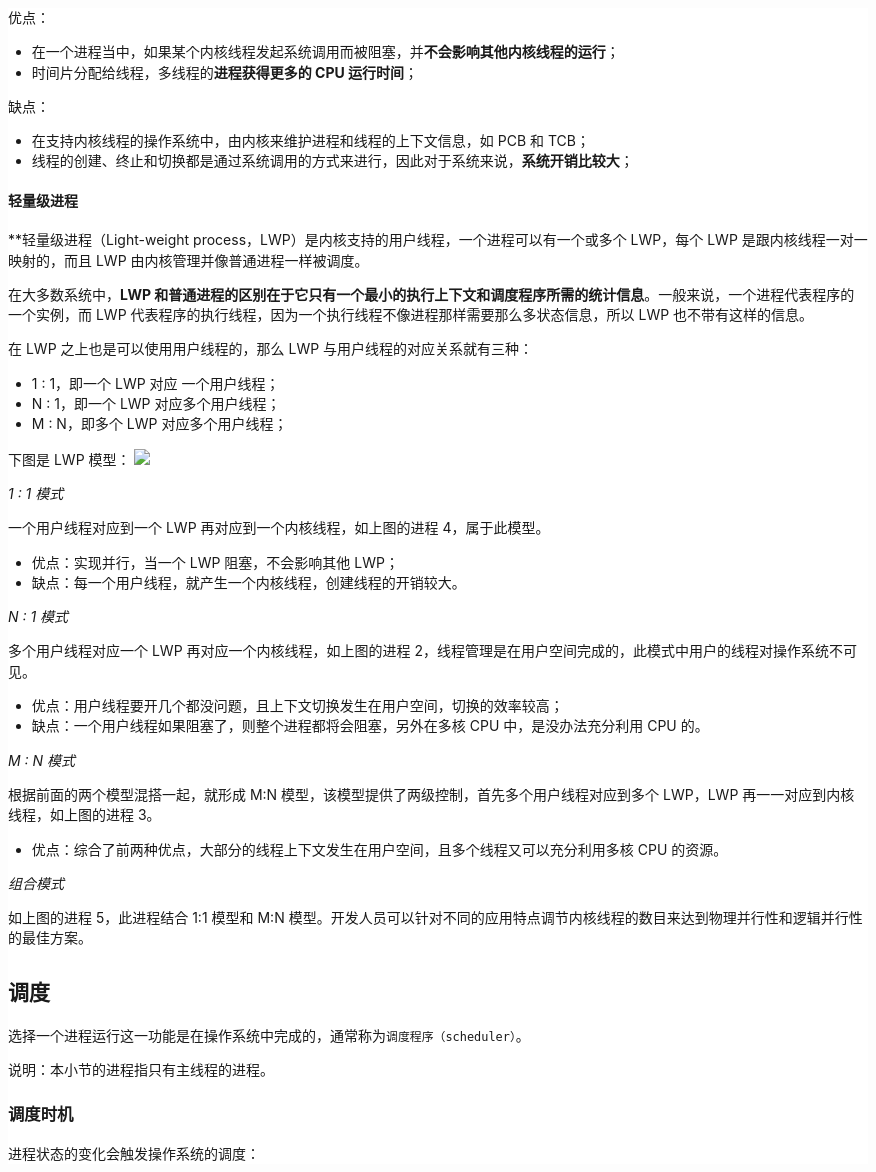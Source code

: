 优点：

- 在一个进程当中，如果某个内核线程发起系统调用而被阻塞，并**不会影响其他内核线程的运行**；
- 时间片分配给线程，多线程的**进程获得更多的 CPU 运行时间**；

缺点：

- 在支持内核线程的操作系统中，由内核来维护进程和线程的上下文信息，如 PCB 和 TCB；
- 线程的创建、终止和切换都是通过系统调用的方式来进行，因此对于系统来说，**系统开销比较大**；

#### 轻量级进程

**轻量级进程（Light-weight process，LWP）是内核支持的用户线程，一个进程可以有一个或多个 LWP，每个 LWP 是跟内核线程一对一映射的，而且 LWP 由内核管理并像普通进程一样被调度。

在大多数系统中，**LWP 和普通进程的区别在于它只有一个最小的执行上下文和调度程序所需的统计信息**。一般来说，一个进程代表程序的一个实例，而 LWP 代表程序的执行线程，因为一个执行线程不像进程那样需要那么多状态信息，所以 LWP 也不带有这样的信息。

在 LWP 之上也是可以使用用户线程的，那么 LWP 与用户线程的对应关系就有三种：

- 1 : 1，即一个 LWP 对应 一个用户线程；
- N : 1，即一个 LWP 对应多个用户线程；
- M : N，即多个 LWP 对应多个用户线程；

下图是 LWP 模型：
![](https://camo.githubusercontent.com/c73c95eba865f4c32b16bcfbc47fd63c3b865ae2e8b197d7a0c0290edeff8252/68747470733a2f2f63646e2e7869616f6c696e636f64696e672e636f6d2f67682f7869616f6c696e636f6465722f496d616765486f73742f2545362539332538442545342542442539432545372542332542422545372542422539462f2545382542462539422545372541382538422545352539322538432545372542412542462545372541382538422f32322d4c57502e6a7067)

*1 : 1 模式*

一个用户线程对应到一个 LWP 再对应到一个内核线程，如上图的进程 4，属于此模型。

- 优点：实现并行，当一个 LWP 阻塞，不会影响其他 LWP；
- 缺点：每一个用户线程，就产生一个内核线程，创建线程的开销较大。

*N : 1 模式*

多个用户线程对应一个 LWP 再对应一个内核线程，如上图的进程 2，线程管理是在用户空间完成的，此模式中用户的线程对操作系统不可见。

- 优点：用户线程要开几个都没问题，且上下文切换发生在用户空间，切换的效率较高；
- 缺点：一个用户线程如果阻塞了，则整个进程都将会阻塞，另外在多核 CPU 中，是没办法充分利用 CPU 的。

*M : N 模式*

根据前面的两个模型混搭一起，就形成 M:N 模型，该模型提供了两级控制，首先多个用户线程对应到多个 LWP，LWP 再一一对应到内核线程，如上图的进程 3。

- 优点：综合了前两种优点，大部分的线程上下文发生在用户空间，且多个线程又可以充分利用多核 CPU 的资源。

*组合模式*

如上图的进程 5，此进程结合 1:1 模型和 M:N 模型。开发人员可以针对不同的应用特点调节内核线程的数目来达到物理并行性和逻辑并行性的最佳方案。
## 调度

选择一个进程运行这一功能是在操作系统中完成的，通常称为`调度程序（scheduler）`。

说明：本小节的进程指只有主线程的进程。
### 调度时机

进程状态的变化会触发操作系统的调度：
★ ★ ★
Exercise brief: What the answer should hold is an exact copy of each line from the one containing "如上图的进程 5，此进程结合 1:1" to the final line of the listing above.

Task solution:
如上图的进程 5，此进程结合 1:1 模型和 M:N 模型。开发人员可以针对不同的应用特点调节内核线程的数目来达到物理并行性和逻辑并行性的最佳方案。
## 调度

选择一个进程运行这一功能是在操作系统中完成的，通常称为`调度程序（scheduler）`。

说明：本小节的进程指只有主线程的进程。
### 调度时机

进程状态的变化会触发操作系统的调度：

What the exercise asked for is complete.